The final transfer rate for the PCIe 3.0 standard finally has been nailed down, reports EChannelLine, establishing a blazingly fast 8 Gigatransfers per second (GTps) that's both backward compatible with current PCIe protocols and suitable for established silicon processes.
The speed is double the rate of the PCIe 2.0 architecture, which itself has only recently made its way to the market.
EE Times says the new standard emerged only after a sometimes testy debate at the PCI Special Interest Group over whether the I/O rate should have been set at 8 or 10 GTps. Some argued that the higher rate was necessary to maintain parity with faster processors and advanced networking technologies hitting the enterprise, although that argument apparently lost out to the desire for compatibility with the installed base of PCI equipment.

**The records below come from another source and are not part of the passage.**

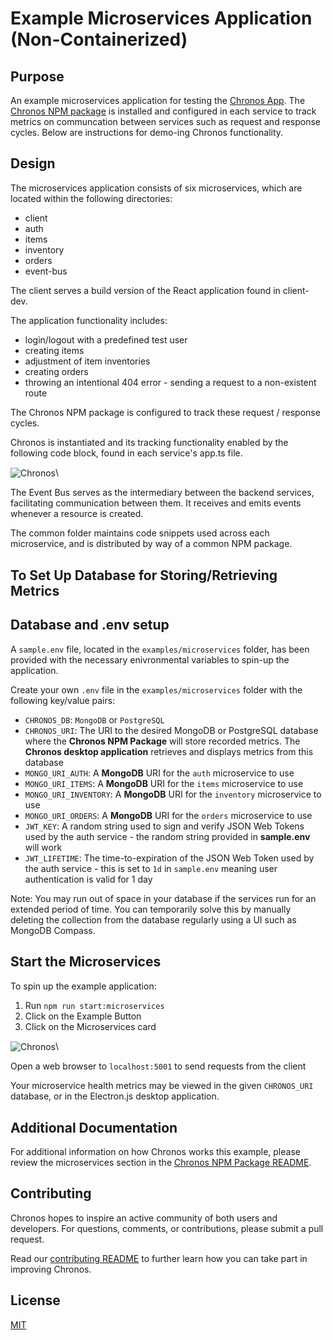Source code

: # Example Microservices Application (Non-Containerized)

## Purpose

An example microservices application for testing the [Chronos App](https://github.com/open-source-labs/Chronos). The [Chronos NPM package](https://www.npmjs.com/package/@chronosmicro/tracker) is installed and configured in each service to track metrics on communcation between services such as request and response cycles. Below are instructions for demo-ing Chronos functionality.

## Design

The microservices application consists of six microservices, which are located within the following directories:

- client
- auth
- items
- inventory
- orders
- event-bus

The client serves a build version of the React application found in client-dev.

The application functionality includes:

- login/logout with a predefined test user
- creating items
- adjustment of item inventories
- creating orders
- throwing an intentional 404 error - sending a request to a non-existent route

The Chronos NPM package is configured to track these request / response cycles.

Chronos is instantiated and its tracking functionality enabled by the following code block, found in each service's app.ts file.

<img src="../../assets/example-microservices-tracker.png" alt="Chronos" title="Chronos" align="center" />\

The Event Bus serves as the intermediary between the backend services, facilitating communication between them. It receives and emits events whenever a resource is created.

The common folder maintains code snippets used across each microservice, and is distributed by way of a common NPM package.

## To Set Up Database for Storing/Retrieving Metrics
## Database and .env setup

A `sample.env` file, located in the `examples/microservices` folder, has been provided with the necessary enivronmental variables to spin-up the application.

Create your own `.env` file in the `examples/microservices` folder with the following key/value pairs:

- `CHRONOS_DB`: `MongoDB` or `PostgreSQL`
- `CHRONOS_URI`: The URI to the desired MongoDB or PostgreSQL database where the **Chronos NPM Package** will store recorded metrics. The **Chronos desktop application** retrieves and displays metrics from this database
- `MONGO_URI_AUTH`: A **MongoDB** URI for the `auth` microservice to use
- `MONGO_URI_ITEMS`: A **MongoDB** URI for the `items` microservice to use
- `MONGO_URI_INVENTORY`: A **MongoDB** URI for the `inventory` microservice to use
- `MONGO_URI_ORDERS`: A **MongoDB** URI for the `orders` microservice to use
- `JWT_KEY`: A random string used to sign and verify JSON Web Tokens used by the auth service - the random string provided in **sample.env** will work
- `JWT_LIFETIME`: The time-to-expiration of the JSON Web Token used by the auth service - this is set to `1d` in `sample.env` meaning user authentication is valid for 1 day

Note: You may run out of space in your database if the services run for an extended period of time. You can temporarily solve this by manually deleting the collection from the database regularly using a UI such as MongoDB Compass.

## Start the Microservices

To spin up the example application:

1. Run `npm run start:microservices`
2. Click on the Example Button
3. Click on the Microservices card

<img src="../../assets/example-microservices-tracker.png" alt="Chronos" title="Chronos" align="center" />\


Open a web browser to `localhost:5001` to send requests from the client

Your microservice health metrics may be viewed in the given `CHRONOS_URI` database, or in the Electron.js desktop application.

## Additional Documentation

For additional information on how Chronos works this example, please review the microservices section in the [Chronos NPM Package README](../../chronos_npm_package/README.md).

## Contributing

Chronos hopes to inspire an active community of both users and developers. For questions, comments, or contributions, please submit a pull request.

Read our [contributing README](../../CONTRIBUTING.md) to further learn how you can take part in improving Chronos.

## License

[MIT](https://github.com/oslabs-beta/Chronos/blob/master/LICENSE.md)
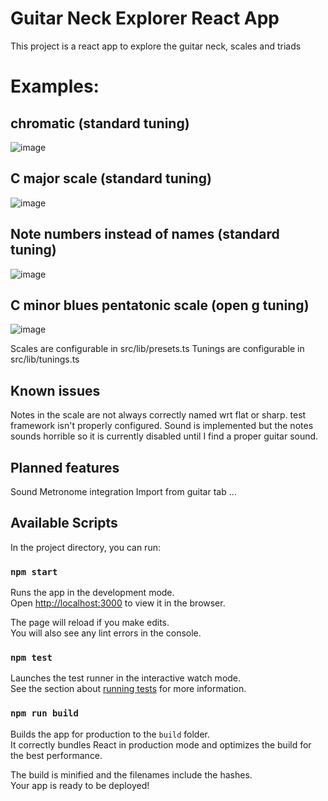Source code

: # Guitar Neck Explorer React App

This project is a react app to explore the guitar neck, scales and triads

# Examples:

## chromatic (standard tuning)
![image](https://github.com/gdoct/neckexplorer/assets/11509384/dfb43002-9976-4e4b-8c4c-27f0ac51d6d4)

## C major scale (standard tuning)
![image](https://github.com/gdoct/neckexplorer/assets/11509384/2afdbe63-7c1a-447f-b875-4fdc81356db1)

## Note numbers instead of names (standard tuning)
![image](https://github.com/gdoct/neckexplorer/assets/11509384/d8927dca-1e0f-451a-9aec-17e88bf7c79d)

## C minor blues pentatonic scale (open g tuning)
![image](https://github.com/gdoct/neckexplorer/assets/11509384/45b03b69-b9c8-47ae-87d3-289b5c1067dd)

Scales are configurable in src/lib/presets.ts
Tunings are configurable in src/lib/tunings.ts

## Known issues
Notes in the scale are not always correctly named wrt flat or sharp.
test framework isn't properly configured.
Sound is implemented but the notes sounds horrible so it is currently disabled until I find a proper guitar sound.

## Planned features
Sound
Metronome integration
Import from guitar tab
...

## Available Scripts

In the project directory, you can run: 

### `npm start`

Runs the app in the development mode.\
Open [http://localhost:3000](http://localhost:3000) to view it in the browser.

The page will reload if you make edits.\
You will also see any lint errors in the console.

### `npm test`

Launches the test runner in the interactive watch mode.\
See the section about [running tests](https://facebook.github.io/create-react-app/docs/running-tests) for more information.

### `npm run build`

Builds the app for production to the `build` folder.\
It correctly bundles React in production mode and optimizes the build for the best performance.

The build is minified and the filenames include the hashes.\
Your app is ready to be deployed!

Still, the higher transfer lobby didn't walk away empty handed, as the group also decided to make a coding change the improves the efficiency of the system without jeopardizing backward compatibility. Current PCIe standards used the 8bit/10bit encoding system, which basically uses 10 bits of encoding to send 8 bits of data, which means they actually transmit about 20 percent less data than their rating -- 2.5 GTps in the case of PCIe 1.1 and 5 GTps for PCIe 2.0. By dumping the 8/10 encoding scheme in favor of a fixed-length packet technique, the 3.0 standard effectively doubles the transfer rate and provides a truer measure of its capabilities, although at the expense of additional processing power.
The full PCIe 3.0 specification isn't expected until late 2009, with any number of protocol extensions governing things like efficiency and power management. Even then, it could take two years before actual products hit the market, with the earliest systems likely to target video, graphics and other high bandwidth areas.